Il est essentiels de distinguer les concepts, les termes et les mots #
Les concepts n’existent que de manière privée dans notre esprit, c’est l’acte mental de notre esprit. Cependant nous arrivons cependant à nous comprendre avec des mots, et plus encore nous arrivons à nous comprendre avec des mots de langues différentes qui désignent pourtant les mêmes choses. Il faut donc distinguer 3 choses différentes :
- D’un côté le concept qui est l’acte mental qui relie un terme puis un mot à une réalité par l’acte de compréhension, c’est un acte personnel de compréhension. Il demande un effort intellectuel.
- Le mot qui permet d’exprimer grâce à notre corps ce que nous avons compris,
- Et le terme qui est le produit mental commun à tous de notre acte mental personnel. Le concept, c’est l’acte mental privé ou personnel qui produit un terme général qui pourra être traduit par tel ou tel mot dans des langues différentes.
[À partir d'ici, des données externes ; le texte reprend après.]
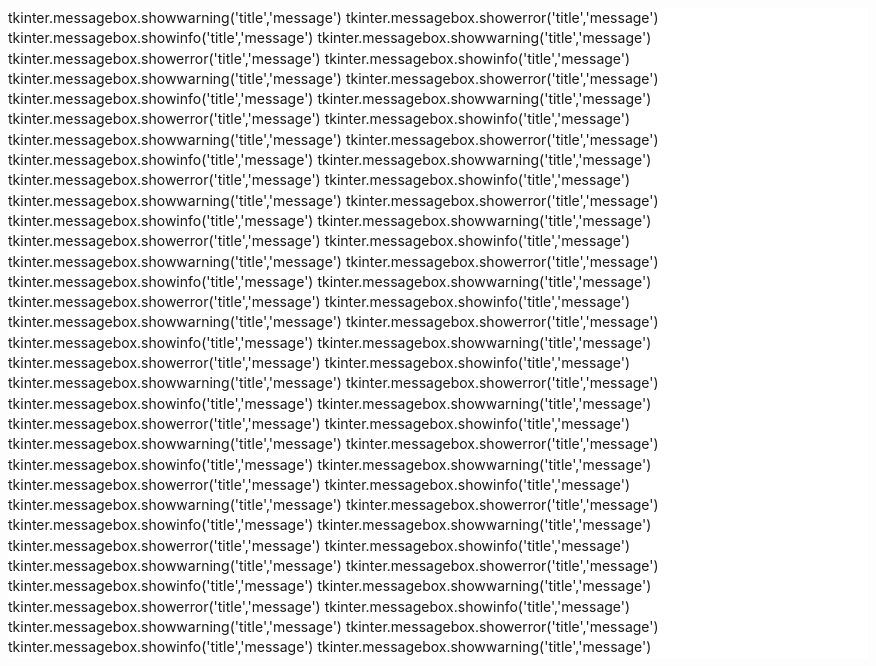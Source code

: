 tkinter.messagebox.showwarning('title','message')
tkinter.messagebox.showerror('title','message')
tkinter.messagebox.showinfo('title','message')
tkinter.messagebox.showwarning('title','message')
tkinter.messagebox.showerror('title','message')
tkinter.messagebox.showinfo('title','message')
tkinter.messagebox.showwarning('title','message')
tkinter.messagebox.showerror('title','message')
tkinter.messagebox.showinfo('title','message')
tkinter.messagebox.showwarning('title','message')
tkinter.messagebox.showerror('title','message')
tkinter.messagebox.showinfo('title','message')
tkinter.messagebox.showwarning('title','message')
tkinter.messagebox.showerror('title','message')
tkinter.messagebox.showinfo('title','message')
tkinter.messagebox.showwarning('title','message')
tkinter.messagebox.showerror('title','message')
tkinter.messagebox.showinfo('title','message')
tkinter.messagebox.showwarning('title','message')
tkinter.messagebox.showerror('title','message')
tkinter.messagebox.showinfo('title','message')
tkinter.messagebox.showwarning('title','message')
tkinter.messagebox.showerror('title','message')
tkinter.messagebox.showinfo('title','message')
tkinter.messagebox.showwarning('title','message')
tkinter.messagebox.showerror('title','message')
tkinter.messagebox.showinfo('title','message')
tkinter.messagebox.showwarning('title','message')
tkinter.messagebox.showerror('title','message')
tkinter.messagebox.showinfo('title','message')
tkinter.messagebox.showwarning('title','message')
tkinter.messagebox.showerror('title','message')
tkinter.messagebox.showinfo('title','message')
tkinter.messagebox.showwarning('title','message')
tkinter.messagebox.showerror('title','message')
tkinter.messagebox.showinfo('title','message')
tkinter.messagebox.showwarning('title','message')
tkinter.messagebox.showerror('title','message')
tkinter.messagebox.showinfo('title','message')
tkinter.messagebox.showwarning('title','message')
tkinter.messagebox.showerror('title','message')
tkinter.messagebox.showinfo('title','message')
tkinter.messagebox.showwarning('title','message')
tkinter.messagebox.showerror('title','message')
tkinter.messagebox.showinfo('title','message')
tkinter.messagebox.showwarning('title','message')
tkinter.messagebox.showerror('title','message')
tkinter.messagebox.showinfo('title','message')
tkinter.messagebox.showwarning('title','message')
tkinter.messagebox.showerror('title','message')
tkinter.messagebox.showinfo('title','message')
tkinter.messagebox.showwarning('title','message')
tkinter.messagebox.showerror('title','message')
tkinter.messagebox.showinfo('title','message')
tkinter.messagebox.showwarning('title','message')
tkinter.messagebox.showerror('title','message')
tkinter.messagebox.showinfo('title','message')
tkinter.messagebox.showwarning('title','message')
tkinter.messagebox.showerror('title','message')
tkinter.messagebox.showinfo('title','message')
tkinter.messagebox.showwarning('title','message')
tkinter.messagebox.showerror('title','message')
tkinter.messagebox.showinfo('title','message')
tkinter.messagebox.showwarning('title','message')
Je remets ici la treemap que nous avons vu dans le cours précédent car elle permet de visualiser la différence entre concept et terme :
On distingue l’extension d’un terme de sa compréhension #
Chaque terme (et chaque concept qu’il exprime) possède à la fois une extension et une compréhension. Le vocabulaire est un peu technique, et peut porter à confusion. En effet, le mot compréhension peut désigner d’un côté la première opération de l’intelligence, comme il peut désigner d’un autre côté une propriété des termes. C’est d’ailleurs peut-être pourquoi pour la première opération de l’intelligence, la tradition réaliste retient plutôt la notion de simple appréhension. Il est possible que ce soit pour éviter la confusion possible entre ce qui caractérise la première opération de l’intelligence, et ce qui représente une propriété des termes.
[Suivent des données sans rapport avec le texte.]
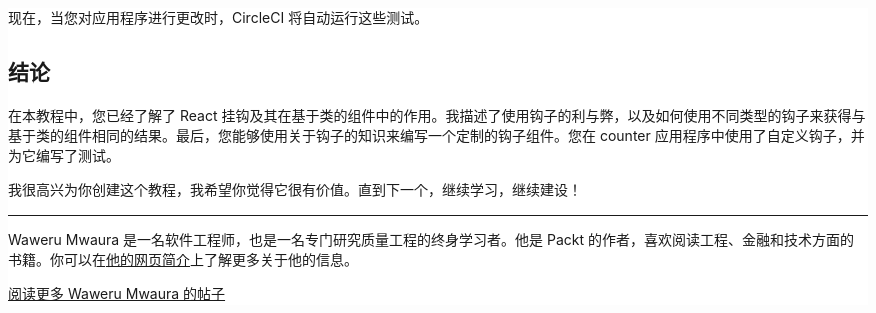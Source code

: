 现在，当您对应用程序进行更改时，CircleCI 将自动运行这些测试。

## 结论

在本教程中，您已经了解了 React 挂钩及其在基于类的组件中的作用。我描述了使用钩子的利与弊，以及如何使用不同类型的钩子来获得与基于类的组件相同的结果。最后，您能够使用关于钩子的知识来编写一个定制的钩子组件。您在 counter 应用程序中使用了自定义钩子，并为它编写了测试。

我很高兴为你创建这个教程，我希望你觉得它很有价值。直到下一个，继续学习，继续建设！

* * *

Waweru Mwaura 是一名软件工程师，也是一名专门研究质量工程的终身学习者。他是 Packt 的作者，喜欢阅读工程、金融和技术方面的书籍。你可以在[他的网页简介](https://waweruh.github.io/)上了解更多关于他的信息。

[阅读更多 Waweru Mwaura 的帖子](/blog/author/waweru-mwaura/)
L’extension d’un terme désigne toutes les choses qui sont visées par ce terme, c’est donc le cardinal de l’ensemble des choses qui sont désignés par ce terme, sa « population » (analogie). L’extension du terme de maison est donc le nombre de maisons existantes dans le monde. L’extension du terme « homme » correspond donc au nombre d’être humains sur la Terre. Selon les dernières estimations de l’ONU réalisées en 2024, il y aurait 8,1 milliards d’habitants sur Terre.
La compréhension d’un terme désigne la richesse de sa connotation interne, tout ce qu’il signifie, sa nature, ses propriétés essentielles. Par exemple la compréhension du terme « homme » c’est « animal rationnel ». Même si la compréhension d’un terme n’est pas l’acte de compréhension, on voit bien cependant que le mot compréhension désigne le fait de comprendre ce qui est signifié.